Gold price at the end of the week was at $2,040.69 per ounce, up 1.4% for the week; while gold futures for April rose 0.9% to $2,049.4 per ounce. In the past 6 trading sessions, gold prices have increased in 5 sessions, while the Dollar index has decreased in 6 out of 7 recent sessions.
In the domestic market, gold prices have been volatile in recent days, and they have also tended to increase along with global prices.

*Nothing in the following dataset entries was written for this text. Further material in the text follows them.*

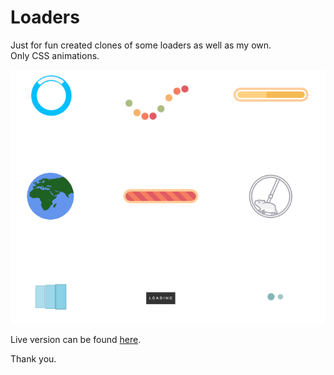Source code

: # Loaders

Just for fun created clones of some loaders as well as my own.   
Only CSS animations.

<img src="./src/screen.png" />  

Live version can be found [here](http://artem-soroka.tk/pages/loader/ "Loaders").

Thank you.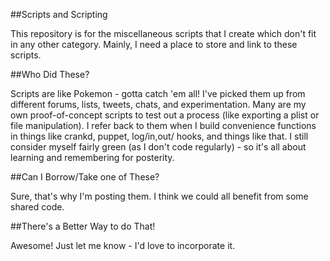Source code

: ##Scripts and Scripting

This repository is for the miscellaneous scripts that I create which don't
fit in any other category.  Mainly, I need a place to store and link to 
these scripts.

##Who Did These?

Scripts are like Pokemon - gotta catch 'em all!  I've picked them up from different forums, lists, tweets, chats, and experimentation.  Many are my own proof-of-concept scripts to test out a process (like exporting a plist or file manipulation).  I refer back to them when I build convenience functions in things like crankd, puppet, log/in,out/ hooks, and things like that.  I still consider myself fairly green (as I don't code regularly) - so it's all about learning and remembering for posterity.

##Can I Borrow/Take one of These?

Sure, that's why I'm posting them.  I think we could all benefit from some shared code.

##There's a Better Way to do That!

Awesome!  Just let me know - I'd love to incorporate it.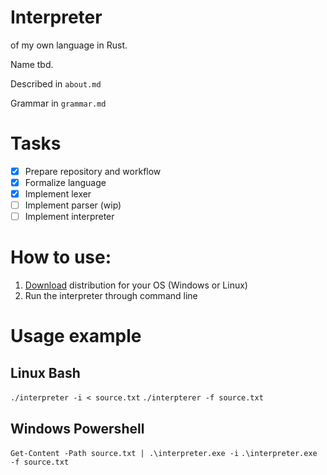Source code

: # Interpreter
of my own language in Rust.

Name tbd.

Described in `about.md`

Grammar in `grammar.md`

# Tasks
- [x] Prepare repository and workflow
- [x] Formalize language
- [x] Implement lexer
- [ ] Implement parser (wip)
- [ ] Implement interpreter

# How to use:
1. [Download](https://github.com/MiniaczQ/interpreter/releases) distribution for your OS (Windows or Linux)
2. Run the interpreter through command line

# Usage example
## Linux Bash
`./interpreter -i < source.txt`
`./interpterer -f source.txt`

## Windows Powershell
`Get-Content -Path source.txt | .\interpreter.exe -i`
`.\interpreter.exe -f source.txt`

Accordingly, gold prices in the domestic market ended the week fluctuating in the range of 76.25 – 78.7 million dong per tael (buying – selling), an increase of about 100,000 – 300,000 dong compared to 76.15 – 78.42 million dong per tael (buying – selling) a week ago.
Dollar index decreased by 0.1% this week, marking the first decline in nearly 2 months after Federal Reserve officials dashed investors’ hopes of an early rate cut. US treasury yields also fell this week, making gold – denominated in USD – cheaper for customers outside the US.
“We are currently in a difficult period in the precious metals market, but there are still many safe-haven bids, despite high interest rates at present,” said Bob Haberkorn, senior market strategist at RJO Futures.
Recent statements from Fed officials have put pressure on gold, but they have not prevented prices from falling as the USD weakens and tensions in the Middle East escalate.
Fed Governor Christopher Waller said on Thursday that there is “no rush” to cut interest rates. Earlier, minutes from the Fed’s January meeting showed that most US policymakers were concerned about the risks of cutting rates too soon. Indeed, recent data shows that US consumer prices and producer prices are higher than expected, further reinforcing the view that interest rates will continue to remain high for some time.
The latest weekly survey results from Kitco News show that retail investors on Wall Street still stick to their predictions of higher gold prices, but they believe that the market will be quieter as it enters the last week of February. Meanwhile, Wall Street analysts have abandoned their recent ambivalence and become more optimistic.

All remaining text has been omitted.